Barrois evokes cultural memory–that is both collectively and selectively remembered. He allows his viewers to shift their understanding of familiar images, to see them in new contexts. The magazine pictures of the boy and monkey, the tribal women, and the mother and child are immediately recognizable as being from National Geographic. In recognizing the image, I had a number of immediate connotations: I was struck first by a sense of nostalgia for film photography and childhood adventure, then by the voyeurism and exoticization of the subjects of the photos, then by a sense of appreciation of the photos as intimate portraits. Each element in the collage evoked a series of immediate impressions. They were hieroglyphs that contained layers of meaning for each person who views them. Combined, the images can take on different meanings than they do individually. But whatever new meaning they take on, there is still an understanding of each elements on its own.
This understanding of the image by Barrois, both in popular culture and the art historical canon, allows him to subvert the visual representations of each to create other meanings and narratives. Throughout his body of work, he has explored the various methods of manipulating the image—cropping, collage, curation, and juxtaposition. He draws his source material from films, history and art history, popular magazines, and photography. By re-contextualizing found sources, he takes control of existing images and their attached associations and is able to forge messages of his own.
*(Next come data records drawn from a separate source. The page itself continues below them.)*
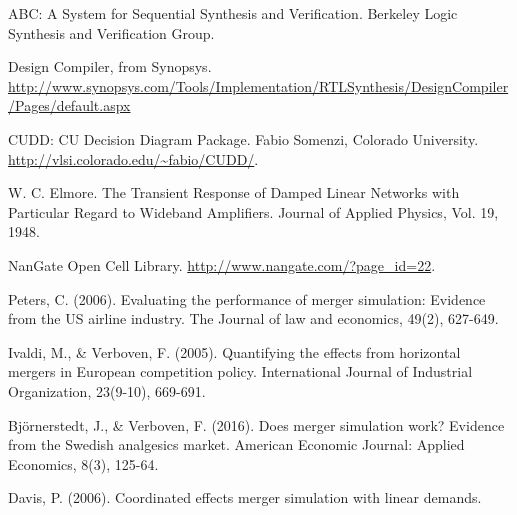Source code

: \documentclass[12pt]{article}
\begin{document}
\newpage
\begin{thebibliography}{9}

ABC: A System for Sequential Synthesis and Verification. Berkeley Logic Synthesis and Verification Group.
 
Design Compiler, from Synopsys. \url{http://www.synopsys.com/Tools/Implementation/RTLSynthesis/DesignCompiler/Pages/default.aspx}

CUDD: CU Decision Diagram Package. Fabio Somenzi, Colorado University. \url{http://vlsi.colorado.edu/~fabio/CUDD/}.

W. C. Elmore. The Transient Response of Damped Linear Networks with Particular Regard to Wideband Amplifiers. Journal of Applied Physics, Vol. 19, 1948.

NanGate Open Cell Library. \url{http://www.nangate.com/?page_id=22}.

Peters, C. (2006). Evaluating the performance of merger simulation: Evidence from the US airline industry. The Journal of law and economics, 49(2), 627-649.

Ivaldi, M., \& Verboven, F. (2005). Quantifying the effects from horizontal mergers in European competition policy. International Journal of Industrial Organization, 23(9-10), 669-691.

Bj\"{o}rnerstedt, J., \& Verboven, F. (2016). Does merger simulation work? Evidence from the Swedish analgesics market. American Economic Journal: Applied Economics, 8(3), 125-64.

Davis, P. (2006). Coordinated effects merger simulation with linear demands.
\end{thebibliography}


\newpage
\listoffigures

\newpage
\listoftables

%
\end{document}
Our culture relies on the image to represent the abstract concepts and values that form our identities as individuals and as communities. We use images to define our version of history, to streamline events and perspectives too vast and inexact to capture. This makes the image a powerful tool. It designates within a culture, what is beautiful—and therefore what is ugly—, what is good—and therefore what is bad—, what is desirable—and therefore what is detestable. The image reinforces accepted aesthetic values until they are considered truth.
Barrois’ work reminds us that images, and our associations to them, are manufactured, not inherent, and the repeated use of the toner box and repeated reference to the CMYK process signifies that. It is possible to use the CMYK process to only ever create one color, but that singularity does not represent its ability to make many hues. In creating totems from the remnants of the process—the empty ink cartridges and packaging—he illustrates an ordinary origin of the images that our culture reveres. The printed words on the boxes, turned outward toward to viewer and that read “waste box”, describe warnings, and show illustrated instructions, invites us to question the ultimate authority of images, as they are created by people as fallible as ourselves.